Introduction to QUDO, Tensor QUDO and HOBO formulations: Qudits, Equivalences, Knapsack Problem, Traveling Salesman Problem and Combinatorial Games

TL;DR

This paper reviews and introduces QUDO, T-QUDO, and HOBO formulations for combinatorial optimization, providing explicit encodings, examples, and discussing their potential for quantum and quantum-inspired algorithms.

Contribution

It presents a comprehensive overview of advanced optimization formulations and their applications to various combinatorial problems, including new encodings and examples.

Findings

Explicit encodings between formulations are shown.

Examples include knapsack, TSP, and combinatorial games.

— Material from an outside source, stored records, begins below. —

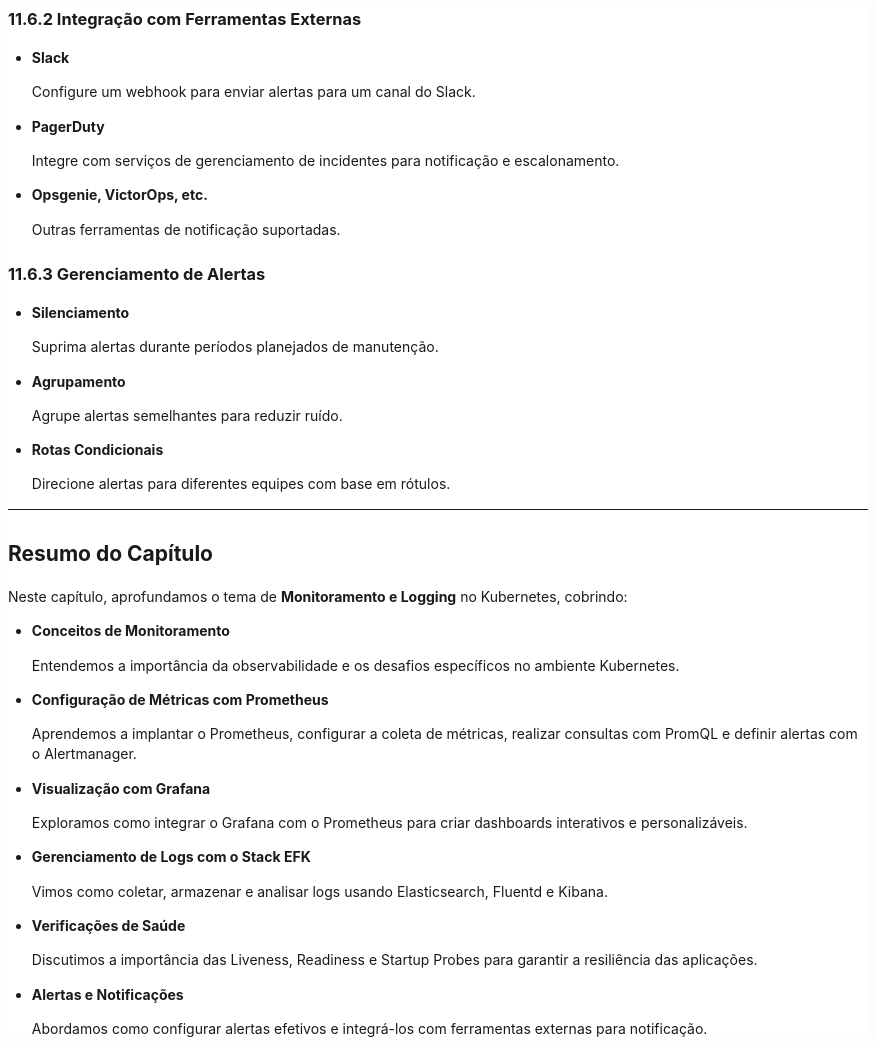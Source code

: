 ### 11.6.2 Integração com Ferramentas Externas

- **Slack**

  Configure um webhook para enviar alertas para um canal do Slack.

- **PagerDuty**

  Integre com serviços de gerenciamento de incidentes para notificação e escalonamento.

- **Opsgenie, VictorOps, etc.**

  Outras ferramentas de notificação suportadas.

### 11.6.3 Gerenciamento de Alertas

- **Silenciamento**

  Suprima alertas durante períodos planejados de manutenção.

- **Agrupamento**

  Agrupe alertas semelhantes para reduzir ruído.

- **Rotas Condicionais**

  Direcione alertas para diferentes equipes com base em rótulos.

---

## Resumo do Capítulo

Neste capítulo, aprofundamos o tema de **Monitoramento e Logging** no Kubernetes, cobrindo:

- **Conceitos de Monitoramento**

  Entendemos a importância da observabilidade e os desafios específicos no ambiente Kubernetes.

- **Configuração de Métricas com Prometheus**

  Aprendemos a implantar o Prometheus, configurar a coleta de métricas, realizar consultas com PromQL e definir alertas com o Alertmanager.

- **Visualização com Grafana**

  Exploramos como integrar o Grafana com o Prometheus para criar dashboards interativos e personalizáveis.

- **Gerenciamento de Logs com o Stack EFK**

  Vimos como coletar, armazenar e analisar logs usando Elasticsearch, Fluentd e Kibana.

- **Verificações de Saúde**

  Discutimos a importância das Liveness, Readiness e Startup Probes para garantir a resiliência das aplicações.

- **Alertas e Notificações**

  Abordamos como configurar alertas efetivos e integrá-los com ferramentas externas para notificação.
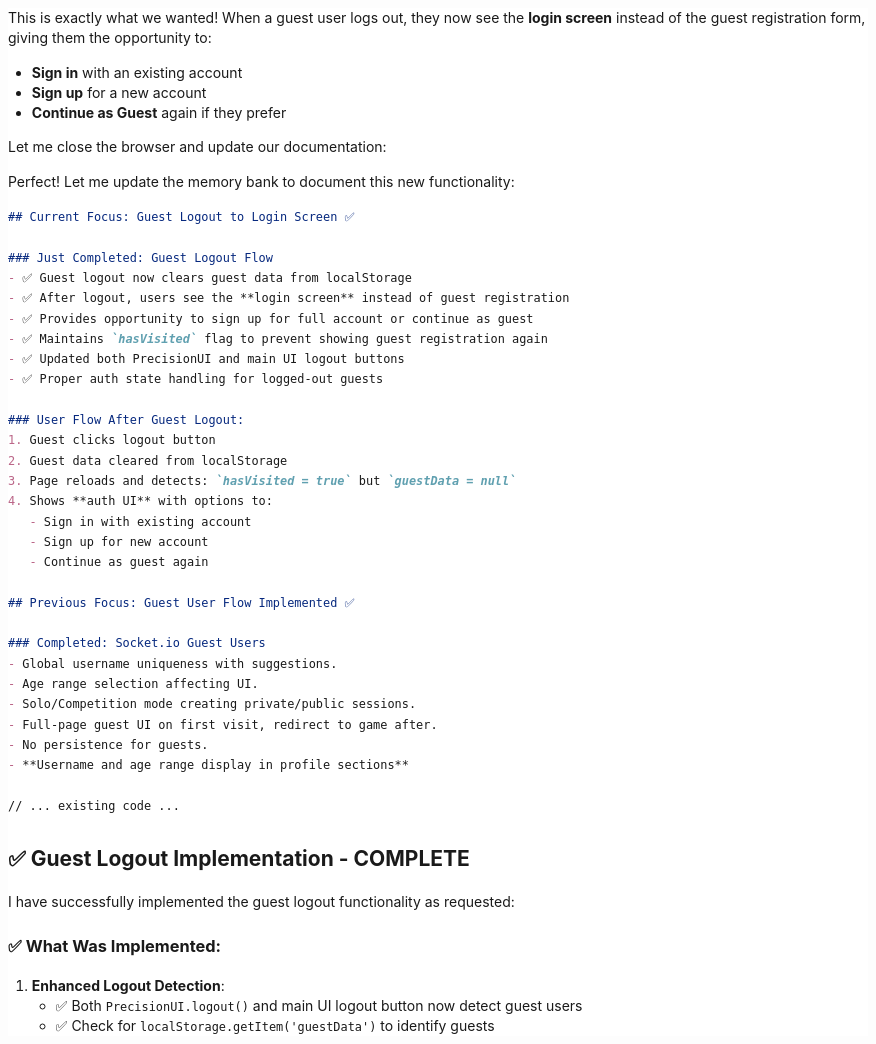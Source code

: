 This is exactly what we wanted! When a guest user logs out, they now see the **login screen** instead of the guest registration form, giving them the opportunity to:
- **Sign in** with an existing account
- **Sign up** for a new account 
- **Continue as Guest** again if they prefer

Let me close the browser and update our documentation:

Perfect! Let me update the memory bank to document this new functionality:

```markdown
## Current Focus: Guest Logout to Login Screen ✅

### Just Completed: Guest Logout Flow
- ✅ Guest logout now clears guest data from localStorage
- ✅ After logout, users see the **login screen** instead of guest registration
- ✅ Provides opportunity to sign up for full account or continue as guest
- ✅ Maintains `hasVisited` flag to prevent showing guest registration again
- ✅ Updated both PrecisionUI and main UI logout buttons
- ✅ Proper auth state handling for logged-out guests

### User Flow After Guest Logout:
1. Guest clicks logout button
2. Guest data cleared from localStorage  
3. Page reloads and detects: `hasVisited = true` but `guestData = null`
4. Shows **auth UI** with options to:
   - Sign in with existing account
   - Sign up for new account  
   - Continue as guest again

## Previous Focus: Guest User Flow Implemented ✅

### Completed: Socket.io Guest Users
- Global username uniqueness with suggestions.
- Age range selection affecting UI.
- Solo/Competition mode creating private/public sessions.
- Full-page guest UI on first visit, redirect to game after.
- No persistence for guests.
- **Username and age range display in profile sections**

// ... existing code ...
```

## ✅ **Guest Logout Implementation - COMPLETE**

I have successfully implemented the guest logout functionality as requested:

### **✅ What Was Implemented:**

1. **Enhanced Logout Detection**:
   - ✅ Both `PrecisionUI.logout()` and main UI logout button now detect guest users
   - ✅ Check for `localStorage.getItem('guestData')` to identify guests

Formulations enable execution in quantum or quantum-inspired algorithms.

Abstract

In this paper, we present a brief review and introduction to Quadratic Unconstrained D-ary Optimization (QUDO), Tensor Quadratic Unconstrained D-ary Optimization (T-QUDO) and Higher-Order Unconstrained Binary Optimization (HOBO) formulations for combinatorial optimization problems. We also show explicit encodings between these formulations and discuss their limitations. To help their understanding, we make some examples for the knapsack problem, traveling salesman problem and different combinatorial games. The games chosen to exemplify are: Hashiwokakero, N-Queens, Kakuro, Inshi no Heya, and Peg Solitaire. Although some of these games have already been formulated in a QUBO formulation, we are going to approach them with more general formulations, allowing their execution in new quantum or quantum-inspired optimization algorithms. This can be an easier way to introduce these more complicated formulations for harder problems.